Mechanical Stuff - Off Road in the Cambrians - CycleBlaze

Mechanical Stuff

Anyway, this catalogue of mechanical failure got me thinking about really making my touring bike robust. I got some good new Marathon/plus replacement tyres, front and back, and decided that the back wheel was written off for loaded touring and needed replacement. New good quality wheels are darned expensive and the cheap ones (like the ones my Hawk came with) seem pretty awful with zinc spokes and the like, so I started looking into rebuilding it myself.

So followed some months of mechanical tinkering with wheels, hub bearings, and the drivechain of my Hawk. I rebuilt the backwheel with stainless spokes and didn't make a total pig's ear of it (on the upside I think got it nice and true - on the downside the spokes were a bit long and I was afraid would pop the tube from the inside; never happened in the end). I replaced the sticking old freewheel with a 6-speed "megarange" I got cheap on ebay. The required a new rear derailer, and when I measured the stretch in my old chain I was amazed and replaced that too. Obviously the brakes were made safe again too.
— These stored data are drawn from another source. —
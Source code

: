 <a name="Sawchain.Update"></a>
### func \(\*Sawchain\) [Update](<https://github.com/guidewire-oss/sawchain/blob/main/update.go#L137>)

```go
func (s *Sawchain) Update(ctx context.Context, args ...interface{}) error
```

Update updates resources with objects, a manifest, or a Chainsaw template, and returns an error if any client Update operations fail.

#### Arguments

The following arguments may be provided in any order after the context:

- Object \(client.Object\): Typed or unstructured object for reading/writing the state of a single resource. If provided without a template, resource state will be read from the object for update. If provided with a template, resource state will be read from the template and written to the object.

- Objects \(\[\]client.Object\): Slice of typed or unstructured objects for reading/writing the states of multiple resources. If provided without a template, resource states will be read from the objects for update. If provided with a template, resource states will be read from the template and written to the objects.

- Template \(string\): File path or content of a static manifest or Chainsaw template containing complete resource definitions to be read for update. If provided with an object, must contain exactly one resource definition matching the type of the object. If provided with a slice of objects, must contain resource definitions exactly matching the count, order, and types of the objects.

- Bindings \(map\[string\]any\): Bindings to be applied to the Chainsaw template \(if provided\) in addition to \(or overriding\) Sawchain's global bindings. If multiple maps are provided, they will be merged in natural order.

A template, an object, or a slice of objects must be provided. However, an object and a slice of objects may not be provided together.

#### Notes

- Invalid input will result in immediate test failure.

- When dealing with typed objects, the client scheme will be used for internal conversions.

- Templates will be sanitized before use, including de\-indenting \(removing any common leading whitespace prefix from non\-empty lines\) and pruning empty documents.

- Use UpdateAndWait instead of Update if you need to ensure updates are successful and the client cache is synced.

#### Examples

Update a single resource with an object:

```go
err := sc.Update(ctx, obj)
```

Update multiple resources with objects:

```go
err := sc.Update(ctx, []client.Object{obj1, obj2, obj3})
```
This was all done over winter. The Hawk rode really nicely again on some spring jaunts I took it on. I particularly am attached to the megarange freewheel - having one super-low gear, once you get used to it, is really useful (and it's worth it just to see people's faces when you pull away from traffic lights twice as fast as all the other commuters).

But having all the rebuilt stuff on its dead heavy gaspipe frame started to seem a bit perverse. When I saw an unusual large cro-moly steel framed hybrid going cheap on ebay, it definitely seemed time for a new bike. It turned out to be quite an unusual machine - it's an 1980s (I think) MBK (Motobocaine) French hybrid/tourer. It has some odd features - like "Biopace" chainwheels, which seem to be the #1 cause of arguments on bike messageboards, but are liked by Sheldon Brown (I find it hard to feel any difference in truth). It's also pink/purple and white, rather a contrast from my sober black Hawk, although it is growing on me (and is very unlikely to get stolen). Most importantly it's about half the weight of the Hawk.

I decided to use my new "skills" to build a new set of really good wheels from scratch for my new ride - I didn't want any more broken spokes. I build the front first from a fairly standard Shimano Deore LX hub, Mavic A119 hybrid rim and plain gauge spokes. For the rear, I obtained a fancy hub (Campagnolo super record) cheapish on ebay, and built up a (within reason) no-expenses spared wheel around it - A319 rim with nice double-butted spokes. I didn't want any more spoke breakage.

I've got the wheels nice, tight and true, and they stay that way so they seem strong! I then transferred a lot of the "improvements" I'd made to the Hawk to the "Purple Haze". New pedals, marathon plus tyres, megarange freewheel and drivetrain. On went my trusty bar-ends and twist-shifts (personally I really don't like the STI shifters, and indeed the ones on the bike broke on its first outing!). I finally bought a new saddle as my old one, while comfortable, was disintegrating.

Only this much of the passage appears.